Kafka Client-side Assignment Proposal

The new consumer currently relies on a server-side coordinator to negotiate the set of consumer processes that form the group and to assign the partitions to each member of the consumer group per some assignment strategy which group members must agree on. This provides assurance that the group will always have a consistent assignment and it enables the coordinator to validate that offsets are only committed from consumers that own the respective partition. However, it relies on the server having access to the code implementing the assignment strategy, which is problematic for two reasons:

First is just a matter of convenience. New assignment strategies cannot be deployed to the server without updating configuration and restarting the cluster. It can be a significant operational undertaking just to provide the capability to do this.
Different assignment strategies have different validation requirements. For example, with a redundant partitioning scheme, a single partition can be assigned to multiple consumers. This limits the ability of the coordinator to validate assignments, which is one of the main reasons for having the coordinator do the assignment in the first place.
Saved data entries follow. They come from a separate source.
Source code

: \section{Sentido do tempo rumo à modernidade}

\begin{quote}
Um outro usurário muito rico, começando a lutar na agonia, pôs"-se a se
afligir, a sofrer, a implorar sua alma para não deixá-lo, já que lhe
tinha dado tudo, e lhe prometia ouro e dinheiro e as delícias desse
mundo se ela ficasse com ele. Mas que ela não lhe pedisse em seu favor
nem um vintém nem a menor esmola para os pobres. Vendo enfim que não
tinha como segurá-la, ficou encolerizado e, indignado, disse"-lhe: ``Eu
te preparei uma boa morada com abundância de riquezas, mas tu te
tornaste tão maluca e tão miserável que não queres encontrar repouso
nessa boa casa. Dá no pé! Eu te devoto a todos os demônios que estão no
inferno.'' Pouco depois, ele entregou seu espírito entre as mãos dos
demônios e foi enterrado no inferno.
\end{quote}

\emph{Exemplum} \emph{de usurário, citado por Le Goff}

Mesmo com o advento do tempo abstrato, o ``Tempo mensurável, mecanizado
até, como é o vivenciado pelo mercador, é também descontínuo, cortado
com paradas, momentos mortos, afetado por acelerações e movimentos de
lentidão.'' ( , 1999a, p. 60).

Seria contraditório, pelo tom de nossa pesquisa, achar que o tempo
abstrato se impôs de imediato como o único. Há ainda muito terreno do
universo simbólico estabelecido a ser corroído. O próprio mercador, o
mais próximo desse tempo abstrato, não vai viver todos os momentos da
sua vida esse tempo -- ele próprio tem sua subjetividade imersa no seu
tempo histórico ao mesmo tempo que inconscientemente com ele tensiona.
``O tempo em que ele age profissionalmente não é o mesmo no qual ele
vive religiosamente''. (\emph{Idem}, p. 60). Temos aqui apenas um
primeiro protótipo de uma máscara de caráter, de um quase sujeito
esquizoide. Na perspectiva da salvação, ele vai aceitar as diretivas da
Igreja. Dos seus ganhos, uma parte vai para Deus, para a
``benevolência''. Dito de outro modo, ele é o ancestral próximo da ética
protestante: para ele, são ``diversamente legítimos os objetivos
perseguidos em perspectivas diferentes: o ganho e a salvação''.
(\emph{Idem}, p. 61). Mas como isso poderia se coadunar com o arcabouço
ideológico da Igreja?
If new assignment use cases were rare, this may be a viable solution, but we are already have a number of cases where more control over assignment is needed. For example:

Co-partitioning: When joining two topics (in the context of KIP-28), it is necessary to assign the same partitions from more than one topic to the same consumer.
Sticky partitioning: For stateful consumers, it is often best to minimize the number of partitions that have to be moved during a rebalance.
Redundant partitioning: For some use cases, it is useful to assign each partition to multiple consumers. For e.g search indexers consuming from a Kafka topic need multiple replicas for the same partition. This would mean the same Kafka partition should be assigned to n consumer processes in such a search indexer application.
Metadata-based assignment: In some cases, it is convenient to leverage consumer-local metadata to make assignment decisions. For example, if you can derive the rack from the FQDN of the Kafka brokers (which is common), then it would be possible to have rack-aware consumer groups if there was a way to communicate each consumer's rack to the partition assignment.
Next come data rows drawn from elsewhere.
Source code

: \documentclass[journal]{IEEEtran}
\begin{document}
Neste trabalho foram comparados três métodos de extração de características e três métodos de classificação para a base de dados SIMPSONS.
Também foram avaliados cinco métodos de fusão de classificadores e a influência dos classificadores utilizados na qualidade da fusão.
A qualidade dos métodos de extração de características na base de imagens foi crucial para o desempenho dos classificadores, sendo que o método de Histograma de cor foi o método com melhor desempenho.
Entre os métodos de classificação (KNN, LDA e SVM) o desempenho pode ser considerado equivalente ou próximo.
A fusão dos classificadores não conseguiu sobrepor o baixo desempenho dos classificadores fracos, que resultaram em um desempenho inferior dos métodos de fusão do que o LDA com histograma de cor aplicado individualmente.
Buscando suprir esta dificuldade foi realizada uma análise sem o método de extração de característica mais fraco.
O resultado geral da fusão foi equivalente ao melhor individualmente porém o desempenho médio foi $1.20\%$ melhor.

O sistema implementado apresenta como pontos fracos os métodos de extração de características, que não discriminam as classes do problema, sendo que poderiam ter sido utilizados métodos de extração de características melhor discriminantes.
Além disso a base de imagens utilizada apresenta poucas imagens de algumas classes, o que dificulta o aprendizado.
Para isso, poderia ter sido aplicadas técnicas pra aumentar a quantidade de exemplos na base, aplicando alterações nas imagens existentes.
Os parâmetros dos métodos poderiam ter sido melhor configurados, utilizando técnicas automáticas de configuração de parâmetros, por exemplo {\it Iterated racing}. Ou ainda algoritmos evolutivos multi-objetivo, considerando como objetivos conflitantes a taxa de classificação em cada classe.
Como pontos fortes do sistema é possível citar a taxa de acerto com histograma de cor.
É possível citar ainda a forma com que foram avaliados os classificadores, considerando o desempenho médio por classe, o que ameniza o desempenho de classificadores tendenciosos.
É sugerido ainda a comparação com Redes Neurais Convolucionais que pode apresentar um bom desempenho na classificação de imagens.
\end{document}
To address the problems pointed out above and support custom assignment strategies easily, we propose to move the assignment to the client. Specifically, we propose to separate the group management capability provided by the coordinator from partition assignment. We leave the coordinator to handle the former, while the latter is pushed into the consumer. This promotes separation of concerns and loose coupling.

More concretely, instead of the JoinGroup protocol returning each consumer's assignment directly, we modify the protocol to return the list of members in the group and have each consumer decide its assignment independently. This solves the deployment problem since it is typically an order of magnitude easier to update clients than servers. It also decouples the server from the needs of the assignment strategy, which allow us to support the above use cases without any server changes and provide some "future-proofing" for new use cases. For consumers, the join group protocol becomes more of an abstract group membership capability which, in addition to enabling assignment, can be used as a primitive to build other group management functions (such as leadership).
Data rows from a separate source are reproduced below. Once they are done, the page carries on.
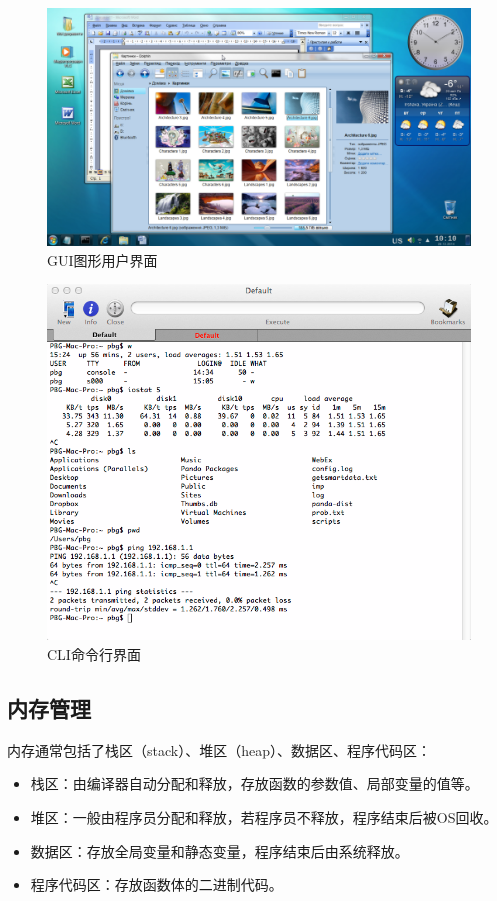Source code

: \begin{figure}[H]
	\centering
	\includegraphics[]{img/C2/2-1/2.png}
	\caption{GUI图形用户界面}
\end{figure}

\begin{figure}[H]
	\centering
	\includegraphics[scale=0.5]{img/C2/2-1/3.png}
	\caption{CLI命令行界面}
\end{figure}

\subsection{内存管理}

内存通常包括了栈区（stack）、堆区（heap）、数据区、程序代码区：

\begin{itemize}
	\item 栈区：由编译器自动分配和释放，存放函数的参数值、局部变量的值等。

	\item 堆区：一般由程序员分配和释放，若程序员不释放，程序结束后被OS回收。

	\item 数据区：存放全局变量和静态变量，程序结束后由系统释放。

	\item 程序代码区：存放函数体的二进制代码。
\end{itemize}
There are some disadvantages though. First, since the coordinator does not know the owners of a partition, it can no longer verify that offset commits come from the "right" consumer, which potentially opens the door to inconsistent processing. However, as mentioned above, the ability of the server to validate assignments (and therefore commits) would have to be handicapped anyway to support redundant partitioning. Also, with client-side assignment, debugging assignment bugs requires a little more work. Finding assignment errors may involve aggregating logs from each consumer in the group. In practice, the partitioning strategies used by most users will be simple and tested enough that such errors should be unlikely, but it is still a potential concern.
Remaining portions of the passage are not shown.